How to Install Wallpaper
Installing wallpaper is a delicate task that can be tough for beginners to master. Fortunately, there are a number of tips and tricks that make the whole process significantly easier. If wallpapering an entire room expect to spend between six to eight hours at work if working alone.
Equipment You’ll Need
- Roll of your preferred wallpaper
- Pencil to mark seam lines
- Measuring tape (optional, but helpful)
- Wall-sized primer
- High-quality paint roller
- Sandpaper holder
- Plastic smoother or wallpaper brush
- Exacto knife for trimming
- Fresh paint nap
- Clean paint tray
- Painter’s tape
As always, we strongly recommend having all of your tools assembled at the start of a job. The expression measure twice and cut once applies to pre-work as well. Once you have everything ready we can get started.
Installing Wallpaper can be a finickity experience, especially for beginners. The biggest aesthetic risks for a botched wallpaper job are lumpy spots or highly visible seams between sheets. A professional job should pretty much guarantee discrete seams and an even grade across the wall – keep this in mind if hiring a contractor rather than doing the work DIY.
As always, we suggest having everything ready-to-go before starting work. Lay out your paint nap, set up your work table, and get all of your tools on hand.
- Use your roll to mark seam estimates (i.e. plumb lines) on the wall, starting at the highest traffic doorway in the room then working either clockwise or counter clockwise depending on if you’re right or left-handed. To do so simply place the roll abutting your starting point and mark where the first panel ends with your pencil.
- Using your level check that the seam estimates from (1) are perfectly vertical at a right angle. This will guarantee that the wallpaper looks square from corner to corner. Move each plumb line a ¼ inch past where the matching panel will end. This allows for the wallpaper to stretch during the smoothing process, (11) and (12).

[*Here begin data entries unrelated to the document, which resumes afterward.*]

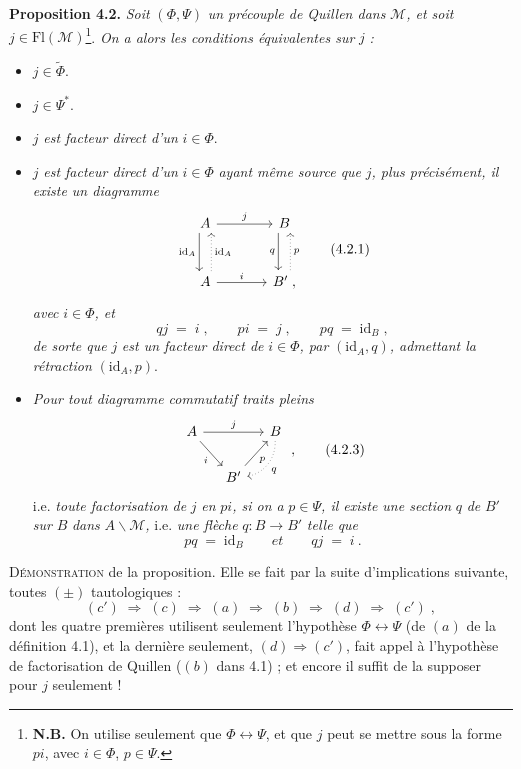 \documentclass[11pt]{article}
\newcommand{\printedpage}[1]{\marginpar{\footnotesize p.~#1}}
\newcommand{\msp}[1]{\marginpar{\footnotesize [#1]}}
\newcommand{\Fl}{\mathrm{Fl}}
\newcommand{\id}{\mathrm{id}}
\begin{document}
\textbf{Proposition 4.2.} \textit{Soit} $(\Phi,\Psi)$ \textit{un précouple de Quillen dans} $\mathcal{M}$\textit{, et soit} $j\in\Fl(\mathcal{M})$\footnote[9]{\textbf{N.B.} On utilise seulement que $\Phi\longleftrightarrow\Psi$, et que $j$ peut se mettre sous la forme $pi$, avec $i\in\Phi$, $p\in\Psi$.}. %
\textit{On a alors les conditions équivalentes sur} $j$ \textit{:}
\begin{itemize}[leftmargin=2.5em]
\item[a)] $j\in\widetilde{\Phi}$.
\item[b)] $j\in\Psi^*$.
\item[c)] $j$ \textit{est facteur direct d'un} $i\in\Phi$.
\item[c$'$)] $j$ \textit{est facteur direct d'un} $i\in\Phi$ \textit{ayant même source que} $j$\textit{, plus précisément, il existe un diagramme}
\[
\begin{tikzcd}[row sep=large, column sep=large]
A \arrow[r, "j"] \arrow[d, shift right=1ex, "\id_A"'] & B \arrow[d, shift right=1ex, "q"'] \\
A \arrow[u, dotted, shift right=1ex, "\id_A"'] \arrow[r, "i"] & B' \;, \arrow[u, dotted, shift right=1ex, "p"']
\end{tikzcd}
\tag*{(4.2.1)}
\]
\printedpage{20}
\textit{avec} $i\in\Phi$\textit{, et}
\[
qj \;=\; i\;, \qquad pi \;=\; j\;, \qquad pq \;=\; \id_B\;,
\tag*{(4.2.2)}
\]
\textit{de sorte que} $j$ \textit{est un facteur direct de} $i\in\Phi$\textit{, par} $(\id_A,q)$\textit{, admettant la rétraction} $(\id_A,p)$.
\item[d)] \textit{Pour tout diagramme commutatif traits pleins}
\[
\begin{tikzcd}[column sep=small]
A \arrow[rr, "j"] \arrow[dr, "i"'] & & B \arrow[dl, dotted, bend left=40, "q"] \\
& B' \arrow[ur, "p"'] &
\end{tikzcd}
\;,
\tag*{(4.2.3)}
\]
i.e. \textit{toute factorisation de} $j$ \textit{en} $pi$\textit{, si on a} $p\in\Psi$\textit{, il existe une section} $q$ \textit{de} $B'$ \textit{sur} $B$ \textit{dans} $A\backslash\mathcal{M}$\textit{,} i.e. \textit{une flèche} $q:B\longrightarrow B'$ \textit{telle que}
\[
pq \;=\; \id_B \qquad \textit{et} \qquad qj \;=\; i\ .
\]
\end{itemize}

\textsc{Démonstration} de la proposition. Elle se fait par la suite d'implications suivante, toutes $(\pm)$ tautologiques :
\[
(c') \;\Longrightarrow\; (c) \;\Longrightarrow\; (a) \;\Longrightarrow\; (b) \;\Longrightarrow\; (d) \;\Longrightarrow\; (c')\;,
\]
\msp{page 30}
dont les quatre premières utilisent seulement l'hypothèse $\Phi\longleftrightarrow\Psi$ (de $(a)$ de la définition 4.1), et la dernière seulement, $(d)\Longrightarrow(c')$, fait appel à l'hypothèse de factorisation de Quillen ($(b)$ dans 4.1) ; et encore il suffit de la supposer pour $j$ seulement !
\end{document}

- Prepare each roll for each panel. To do so, count the number of plumb lines throughout the room. We recommend overlapping the ceiling and baseboard by about 1 inch, and overlapping corners by 1/8th of an inch. Note that windows will need panels custom fit based on size, location, and type of trim.
- Start by prepping the wall. Remove any fixtures that would interfere with creating a level rolling surface.
- Using your sandpaper holder, sand any obvious imperfections with 50 grit sandpaper then re-sand the surface with 200 grit sandpaper and wipe away any debris with a dry cloth. Make sure to brush away any particulate onto the paint nap when finished.
- Cover the whole wall with your wall sized primer. This will stop the wallpaper from bonding directly to the wall, which makes any future alterations or renovations challenging. Never apply wallpaper directly to drywall.
- Apply the paste to the wallpaper using a high-quality paint roller.
- “Book” the wallpaper by folding each end of the wallpaper towards the middle with the edges square.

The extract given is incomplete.